### WHAT YOU ARE ASKED TO DO
Below are the records; reproduce all of them exactly but without any images.

===

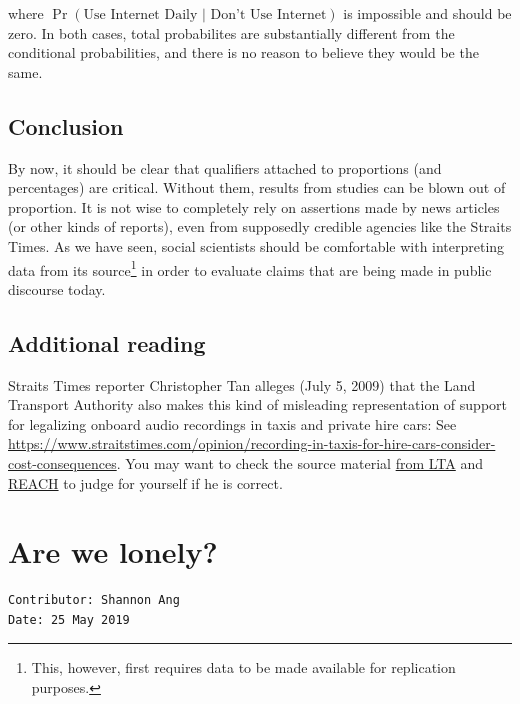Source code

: \documentclass[openany]{book}
\let\rmarkdownfootnote\footnote%
\def\footnote{\protect\rmarkdownfootnote}
\begin{document}
where \(\Pr(\text{Use Internet Daily } | \text{ Don't Use Internet})\)
is impossible and should be zero. In both cases, total probabilites are
substantially different from the conditional probabilities, and there is
no reason to believe they would be the same.

\section{Conclusion}\label{conclusion}

By now, it should be clear that qualifiers attached to proportions (and
percentages) are critical. Without them, results from studies can be
blown out of proportion. It is not wise to completely rely on assertions
made by news articles (or other kinds of reports), even from supposedly
credible agencies like the Straits Times. As we have seen, social
scientists should be comfortable with interpreting data from its
source\footnote{This, however, first requires data to be made available
  for replication purposes.} in order to evaluate claims that are being
made in public discourse today.

\section{Additional reading}\label{additional-reading}

Straits Times reporter Christopher Tan alleges (July 5, 2009) that the
Land Transport Authority also makes this kind of misleading
representation of support for legalizing onboard audio recordings in
taxis and private hire cars: See
\url{https://www.straitstimes.com/opinion/recording-in-taxis-for-hire-cars-consider-cost-consequences}.
You may want to check the source material
\href{https://www.lta.gov.sg/apps/news/page.aspx?c=2\&id=6157ec3f-4e45-4dcc-9c78-7d8506084576\#2}{from
LTA} and
\href{https://www.reach.gov.sg/~/media/2019/press-release/invehicle-recording-devices-poll-media-release.pdf}{REACH}
to judge for yourself if he is correct.

\chapter{Are we lonely?}\label{lonely}

\begin{verbatim}
Contributor: Shannon Ang
Date: 25 May 2019
\end{verbatim}
\end{document}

===

### ANSWER TO THE PROBLEM
Source code

: \documentclass[openany]{book}
\let\rmarkdownfootnote\footnote%
\def\footnote{\protect\rmarkdownfootnote}
\begin{document}
where \(\Pr(\text{Use Internet Daily } | \text{ Don't Use Internet})\)
is impossible and should be zero. In both cases, total probabilites are
substantially different from the conditional probabilities, and there is
no reason to believe they would be the same.

\section{Conclusion}\label{conclusion}

By now, it should be clear that qualifiers attached to proportions (and
percentages) are critical. Without them, results from studies can be
blown out of proportion. It is not wise to completely rely on assertions
made by news articles (or other kinds of reports), even from supposedly
credible agencies like the Straits Times. As we have seen, social
scientists should be comfortable with interpreting data from its
source\footnote{This, however, first requires data to be made available
  for replication purposes.} in order to evaluate claims that are being
made in public discourse today.

\section{Additional reading}\label{additional-reading}

Straits Times reporter Christopher Tan alleges (July 5, 2009) that the
Land Transport Authority also makes this kind of misleading
representation of support for legalizing onboard audio recordings in
taxis and private hire cars: See
\url{https://www.straitstimes.com/opinion/recording-in-taxis-for-hire-cars-consider-cost-consequences}.
You may want to check the source material
\href{https://www.lta.gov.sg/apps/news/page.aspx?c=2\&id=6157ec3f-4e45-4dcc-9c78-7d8506084576\#2}{from
LTA} and
\href{https://www.reach.gov.sg/~/media/2019/press-release/invehicle-recording-devices-poll-media-release.pdf}{REACH}
to judge for yourself if he is correct.

\chapter{Are we lonely?}\label{lonely}

\begin{verbatim}
Contributor: Shannon Ang
Date: 25 May 2019
\end{verbatim}
\end{document}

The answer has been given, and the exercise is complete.